**WHAT TO DO**.
Only one number is expected here, namely how many lines of the entries below hold the string "example".

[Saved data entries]
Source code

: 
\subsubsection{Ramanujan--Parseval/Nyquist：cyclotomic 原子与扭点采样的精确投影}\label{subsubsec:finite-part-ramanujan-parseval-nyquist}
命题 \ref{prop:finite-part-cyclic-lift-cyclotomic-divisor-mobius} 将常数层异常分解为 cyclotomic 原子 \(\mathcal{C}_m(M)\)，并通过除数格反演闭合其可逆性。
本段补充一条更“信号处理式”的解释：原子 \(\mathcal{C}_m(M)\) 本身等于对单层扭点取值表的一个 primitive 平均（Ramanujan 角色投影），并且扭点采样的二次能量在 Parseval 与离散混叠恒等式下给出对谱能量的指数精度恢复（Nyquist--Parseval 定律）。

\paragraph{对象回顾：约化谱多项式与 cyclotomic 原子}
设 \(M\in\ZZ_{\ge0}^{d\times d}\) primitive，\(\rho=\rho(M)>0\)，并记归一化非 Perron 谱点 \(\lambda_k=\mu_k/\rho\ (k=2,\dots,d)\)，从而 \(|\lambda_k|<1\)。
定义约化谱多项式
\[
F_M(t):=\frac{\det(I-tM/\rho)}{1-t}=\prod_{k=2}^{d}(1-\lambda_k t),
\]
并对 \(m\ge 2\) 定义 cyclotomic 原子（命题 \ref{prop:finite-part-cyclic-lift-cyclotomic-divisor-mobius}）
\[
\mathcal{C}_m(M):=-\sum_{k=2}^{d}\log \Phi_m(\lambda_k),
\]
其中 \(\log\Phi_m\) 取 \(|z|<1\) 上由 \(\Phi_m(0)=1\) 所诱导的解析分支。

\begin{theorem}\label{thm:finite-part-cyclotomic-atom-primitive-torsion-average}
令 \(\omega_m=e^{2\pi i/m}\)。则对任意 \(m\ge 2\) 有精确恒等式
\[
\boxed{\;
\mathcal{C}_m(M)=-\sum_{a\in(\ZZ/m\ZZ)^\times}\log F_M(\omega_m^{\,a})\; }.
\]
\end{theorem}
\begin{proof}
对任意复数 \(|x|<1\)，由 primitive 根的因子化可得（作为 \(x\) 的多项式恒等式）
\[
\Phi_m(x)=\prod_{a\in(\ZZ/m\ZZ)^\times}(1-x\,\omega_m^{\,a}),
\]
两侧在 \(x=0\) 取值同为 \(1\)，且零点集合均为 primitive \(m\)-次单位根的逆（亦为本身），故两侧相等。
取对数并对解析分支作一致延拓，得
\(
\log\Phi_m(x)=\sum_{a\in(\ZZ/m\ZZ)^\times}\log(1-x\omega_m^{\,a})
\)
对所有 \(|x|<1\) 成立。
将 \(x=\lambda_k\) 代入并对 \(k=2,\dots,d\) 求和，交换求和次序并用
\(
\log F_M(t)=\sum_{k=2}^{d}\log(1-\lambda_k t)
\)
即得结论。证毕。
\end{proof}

* * *

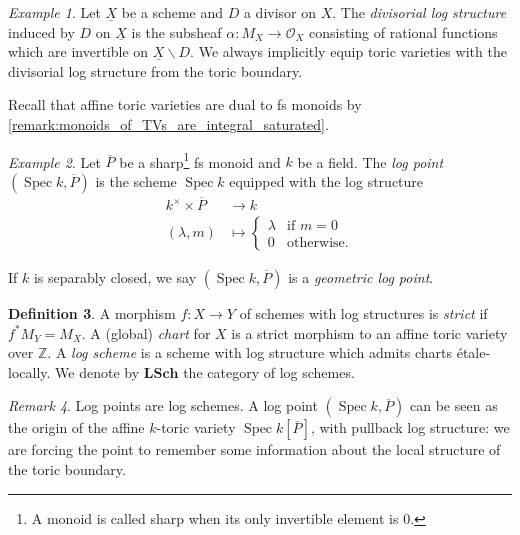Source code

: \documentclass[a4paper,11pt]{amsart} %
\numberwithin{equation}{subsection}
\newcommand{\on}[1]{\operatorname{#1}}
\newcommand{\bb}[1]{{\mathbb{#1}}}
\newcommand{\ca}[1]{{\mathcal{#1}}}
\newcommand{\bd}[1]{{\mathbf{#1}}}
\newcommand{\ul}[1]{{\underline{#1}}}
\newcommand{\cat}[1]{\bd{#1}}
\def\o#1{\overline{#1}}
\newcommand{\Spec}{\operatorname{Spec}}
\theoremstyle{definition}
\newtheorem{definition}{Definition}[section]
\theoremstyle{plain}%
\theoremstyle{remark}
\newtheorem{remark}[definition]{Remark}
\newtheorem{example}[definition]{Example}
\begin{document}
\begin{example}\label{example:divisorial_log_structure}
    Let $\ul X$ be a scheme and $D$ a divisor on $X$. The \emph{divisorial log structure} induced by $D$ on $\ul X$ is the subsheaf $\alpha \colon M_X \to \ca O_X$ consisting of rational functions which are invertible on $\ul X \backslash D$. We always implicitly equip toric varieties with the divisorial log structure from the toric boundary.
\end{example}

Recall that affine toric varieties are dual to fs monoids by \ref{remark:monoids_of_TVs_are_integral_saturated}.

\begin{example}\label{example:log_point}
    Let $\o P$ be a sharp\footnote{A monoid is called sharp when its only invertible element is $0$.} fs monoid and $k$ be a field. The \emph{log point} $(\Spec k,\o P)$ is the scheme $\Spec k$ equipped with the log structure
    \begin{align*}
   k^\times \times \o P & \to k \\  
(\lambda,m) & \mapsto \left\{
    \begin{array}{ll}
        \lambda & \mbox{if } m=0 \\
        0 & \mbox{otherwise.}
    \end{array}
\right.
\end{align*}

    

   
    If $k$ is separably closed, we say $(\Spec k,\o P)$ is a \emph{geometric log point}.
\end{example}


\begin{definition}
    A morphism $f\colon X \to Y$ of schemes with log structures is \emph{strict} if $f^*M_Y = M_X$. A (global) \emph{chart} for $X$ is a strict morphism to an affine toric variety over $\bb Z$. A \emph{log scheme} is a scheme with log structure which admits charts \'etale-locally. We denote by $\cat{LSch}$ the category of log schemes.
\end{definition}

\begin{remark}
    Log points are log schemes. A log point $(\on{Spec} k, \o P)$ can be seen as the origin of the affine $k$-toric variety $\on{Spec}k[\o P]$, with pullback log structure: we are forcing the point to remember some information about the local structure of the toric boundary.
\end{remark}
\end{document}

**EXERCISE RESPONSE**.
5